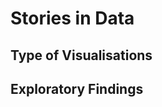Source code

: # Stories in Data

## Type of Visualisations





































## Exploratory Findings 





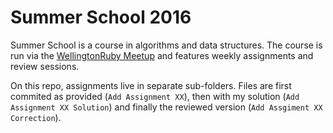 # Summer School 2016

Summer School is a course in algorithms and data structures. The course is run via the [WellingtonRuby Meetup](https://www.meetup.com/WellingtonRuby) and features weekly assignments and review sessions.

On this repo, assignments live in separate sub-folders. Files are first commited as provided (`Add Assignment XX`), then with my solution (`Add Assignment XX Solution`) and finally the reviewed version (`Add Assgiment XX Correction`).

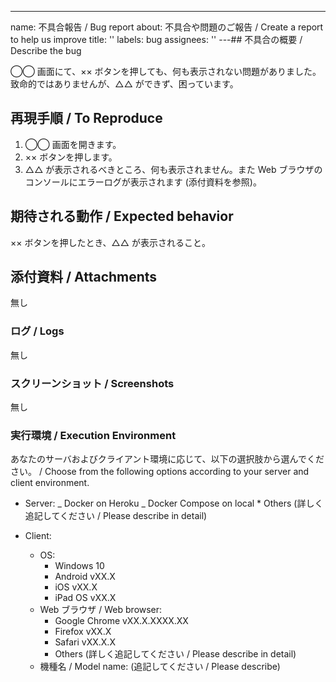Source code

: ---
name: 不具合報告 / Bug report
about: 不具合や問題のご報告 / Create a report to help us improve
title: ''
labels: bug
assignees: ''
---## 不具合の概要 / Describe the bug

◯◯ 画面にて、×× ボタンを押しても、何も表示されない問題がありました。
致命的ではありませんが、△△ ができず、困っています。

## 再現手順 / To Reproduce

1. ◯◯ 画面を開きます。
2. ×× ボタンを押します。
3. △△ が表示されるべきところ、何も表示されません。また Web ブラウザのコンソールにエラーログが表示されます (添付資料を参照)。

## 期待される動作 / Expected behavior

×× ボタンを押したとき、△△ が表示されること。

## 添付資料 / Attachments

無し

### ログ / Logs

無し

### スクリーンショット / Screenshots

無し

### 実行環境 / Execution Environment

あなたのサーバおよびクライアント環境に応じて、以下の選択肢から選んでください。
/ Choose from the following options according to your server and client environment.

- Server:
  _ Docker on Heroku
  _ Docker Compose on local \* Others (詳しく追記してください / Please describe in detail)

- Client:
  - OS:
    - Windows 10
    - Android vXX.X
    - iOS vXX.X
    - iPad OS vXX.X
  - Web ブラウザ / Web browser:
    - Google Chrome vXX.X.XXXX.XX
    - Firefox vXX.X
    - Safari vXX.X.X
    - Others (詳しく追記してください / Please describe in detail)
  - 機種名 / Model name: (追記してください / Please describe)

════════

▶ **Try it**
Extract every line above containing the word "report".

▶ **Exercise response**
name: 不具合報告 / Bug report
about: 不具合や問題のご報告 / Create a report to help us improve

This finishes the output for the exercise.